Le point-clé pour le NYT, est l'affaiblissement politique de Poutine ici illustré :
"But events in Khabarovsk and angry grumbling across the country over growing economic hardship suggest that Mr. Putin has lost his aura as an invincible leader supported by a large majority of the public."
L'on peut se demander en effet, pourquoi, après tant d'années, ce gouverneur a été interpellé. Est-il vraiment possible que de tels faits soient restés inconnus aussi longtemps ? Deux versions sont principalement avancées dans les médias russes:
  • La version la plus simple est strictement politique : le parti présidentiel n'arrive pas à tenir la région de Khabarovsk, de vieilles affaires sont ressorties des placards pour reprendre la main et écarter un gouverneur trop indépendant. L'arrivée de Kirienko à l'Administration présidentielle a en effet relancé le contrôle sur les régions et la prise en main des élections locales, mais en arriver à commettre une telle faute politique serait quand même surprenant, même si cette équipe de méthodistes ne comprend strictement rien, justement, à la politique. 
  • La version du grand nettoyage est également avancée, afin d'assainir la vie politique intérieure, qu'il s'agisse de corruption (au moins 5 gouverneurs sont tombés ces dernières années, dont du parti Russie Unie). Cela va dépendre de la solidité du dossier. Et de la systématicité de la méthode.
Reste une question, particulièrement délicate, surtout posée par un juriste : est-il toujours souhaitable de porter devant la justice toutes les affaires ?

Choquante comme question ? Peut-être, en tout cas fondée. Interpeller 15 ans après une personne oblige à se demander ce qui a été fait en attendant, pendant toutes ces années. C'est d'ailleurs pour cela que les délais de prescription existent. Et dans ce cas, au lieu de renforcer la confiance de la population en l'Etat, ce qui ressemble beaucoup plus à un dysfonctionnement du système d'enquête et du système judiciaire produit l'effet inverse. Comme nous le voyons aujourd'hui avec cette affaire, dans un contexte politique très sensible. Les faits ont pu être commis, mais puisqu'il s'agit d'un rare gouverneur d'opposition, qu'il bénéficie d'un fort soutien populaire, que les faits sont très anciens, le doute s'installe, réduit l'approche rationnelle à peau de chagrin. Le doute se matérialise et sort dans la rue : si c'est maintenant, c'est qu'il y a une raison. Et cette raison n'est pas juridique, mais politique. Et la spirale s'emballe. Certains analystes politiques estiment qu'il s'agit, ici, d'une grave erreur politique. C'est effectivement un point de vue à ne pas négliger.

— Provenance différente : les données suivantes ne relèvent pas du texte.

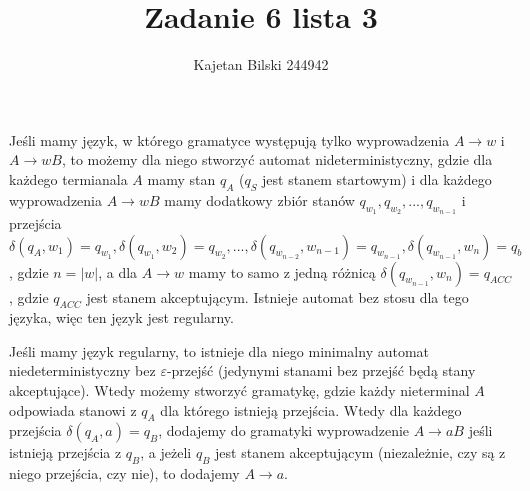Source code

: \documentclass{article}
\title{Zadanie 6 lista 3}
\author{Kajetan Bilski 244942}
\begin{document}
	\maketitle

Jeśli mamy język, w którego gramatyce występują tylko wyprowadzenia $A \to w$ i $A \to wB$, to możemy dla niego stworzyć automat nideterministyczny, gdzie dla każdego termianala $A$ mamy stan $q_A$ ($q_S$ jest stanem startowym) i dla każdego wyprowadzenia $A \to wB$ mamy dodatkowy zbiór stanów $q_{w_1},q_{w_2},...,q_{w_{n-1}}$ i przejścia $\delta (q_A,w_1) = q_{w_1}, \delta (q_{w_1},w_2) = q_{w_2}, ... ,\delta (q_{w_{n-2}},w_{n-1}) = q_{w_{n-1}},\delta (q_{w_{n-1}},w_n) = q_b$, gdzie $n = |w|$, a dla $A \to w$ mamy to samo z jedną różnicą $\delta (q_{w_{n-1}},w_n) = q_{ACC}$, gdzie $q_{ACC}$ jest stanem akceptującym. Istnieje automat bez stosu dla tego języka, więc ten język jest regularny.

Jeśli mamy język regularny, to istnieje dla niego minimalny automat niedeterministyczny bez $\varepsilon$-przejść (jedynymi stanami bez przejść będą stany akceptujące). Wtedy możemy stworzyć gramatykę, gdzie każdy nieterminal $A$ odpowiada stanowi z $q_A$ dla którego istnieją przejścia. Wtedy dla każdego przejścia $\delta (q_A,a) = q_B$, dodajemy do gramatyki wyprowadzenie $A \to aB$ jeśli istnieją przejścia z $q_B$, a jeżeli $q_B$ jest stanem akceptującym (niezależnie, czy są z niego przejścia, czy nie), to dodajemy $A \to a$.
\end{document}

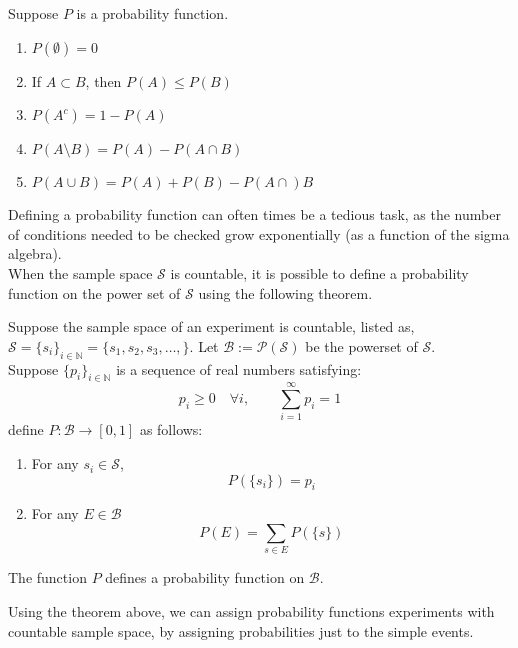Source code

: \begin{thm}
Suppose $P$ is a probability function.
\begin{enumerate}[itemsep=0pt, topsep=1pt, partopsep=0pt,label=(\roman*)]
\item $P(\emptyset)=0$
\item If $A \subset B$, then $P(A)\le P(B)$
\item $P(A^c)=1-P(A)$
\item $P(A\setminus B)=P(A)-P(A\cap B)$
\item $P(A\cup B) =P(A)+P(B)-P(A\cap)B$
\end{enumerate}
\end{thm}
Defining a probability function can often times be a tedious task, as the number of conditions needed to be checked grow exponentially (as a function of the sigma algebra). 
\\
When the sample space $\mathcal{S}$ is countable, it is possible to define a probability function on the power set of $\mathcal{S}$ using the following theorem.

\begin{thm}
    Suppose the sample space of an experiment is countable, listed as, $\mathcal{S} = \{s_i\}_{i\in \mathbb{N}} = \{s_1, s_2, s_3, \dots, \}$. Let $\mathcal{B}:=\mathcal{P}(\mathcal{S})$ be the powerset of $\mathcal{S}$. 
    \\
    Suppose $\{p_i\}_{i\in \mathbb{N}}$ is a sequence of real numbers satisfying:
    $$ p_i \ge 0 \quad \forall i, \quad \quad \sum_{i=1}^\infty p_i = 1$$
    define $P:\mathcal{B} \rightarrow [0,1]$
    as follows:
    \begin{enumerate}
        \item For any $s_i \in \mathcal{S}$, $$P(\{s_i\}) = p_i$$
        \item For any $E \in \mathcal{B}$
        $$P(E) = \sum_{s\in E} P(\{s\})$$
    \end{enumerate}
    The function $P$ defines a probability function on $\mathcal{B}$. 
\end{thm}

Using the theorem above, we can assign probability functions experiments with countable sample space, by assigning probabilities just to the simple events. 

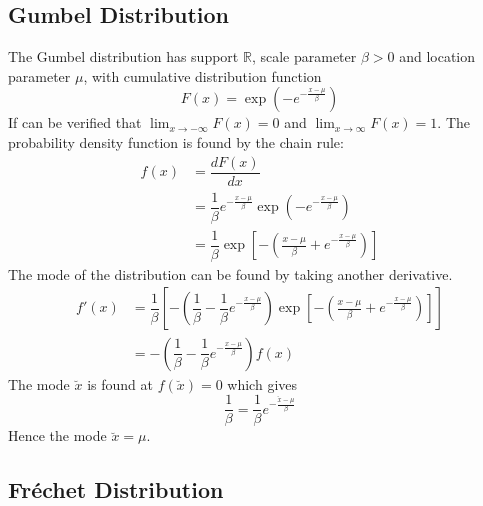 \documentclass[11pt]{report} %
\begin{document}
\subsection{Gumbel Distribution}

The Gumbel distribution has support $\mathbb{R}$, scale parameter $\beta > 0$ and location parameter $\mu$, with cumulative distribution function
\begin{equation}
F\left(x\right) = \exp\left(-e^{-\frac{x - \mu}{\beta}}\right)
\end{equation}
If can be verified that $\lim_{x\to -\infty}F\left(x\right) = 0$ and $\lim_{x\to \infty}F\left(x\right) = 1$. The probability density function is found by the chain rule:
\begin{align}
f\left(x\right) &= \dfrac{dF\left(x\right)}{dx} \\
&= \dfrac{1}{\beta}e^{-\frac{x - \mu}{\beta}}\exp\left(-e^{-\frac{x - \mu}{\beta}}\right) \\
&= \dfrac{1}{\beta}\exp\left[-\left(\frac{x - \mu}{\beta} + e^{-\frac{x - \mu}{\beta}}\right)\right]
\end{align}
The mode of the distribution can be found by taking another derivative.
\begin{align}
f'\left(x\right) &= \dfrac{1}{\beta}\left[-\left(\dfrac{1}{\beta} - \dfrac{1}{\beta}e^{-\frac{x - \mu}{\beta}}\right)\exp\left[-\left(\frac{x - \mu}{\beta} + e^{-\frac{x - \mu}{\beta}}\right)\right]\right] \\
&= -\left(\dfrac{1}{\beta} - \dfrac{1}{\beta}e^{-\frac{x - \mu}{\beta}}\right)f\left(x\right)
\end{align}
The mode $\breve{x}$ is found at $f\left(\breve{x}\right) = 0$ which gives
\begin{equation}
\dfrac{1}{\beta} = \dfrac{1}{\beta}e^{-\frac{\breve{x} - \mu}{\beta}}
\end{equation}
Hence the mode $\breve{x} = \mu$.

\subsection{Fr\'{e}chet Distribution}
\end{document}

Pour quel résultat ? Donc, je repose ma question - dérangeante : est-il toujours souhaitable de porter devant la justice toutes les affaires ? 

La réponse ici sera un choix politique. Mais qu'il faut ensuite assumer, justement dans sa dimension politique, jusqu'au bout. Et de manière systématique, non individuelle.




2 commentaires:

  1. N'aurait-il pas des visées indépendantistes ce gouverneur? Peut-être que c'est ce qui a déclenché son arrestation. Khabarovsk est si près de la Chine et si loin de Moscou... Ces crimes passés seraient remis sur le devant de la scène pour camoufler le véritable motif, beaucoup plus grave, de sa détention. Et puis, quand Navalny est là, on peut être sûr que les USA ne sont pas loin et, le plus grand désir des américains n'est il pas le démantèlement de cet immense pays?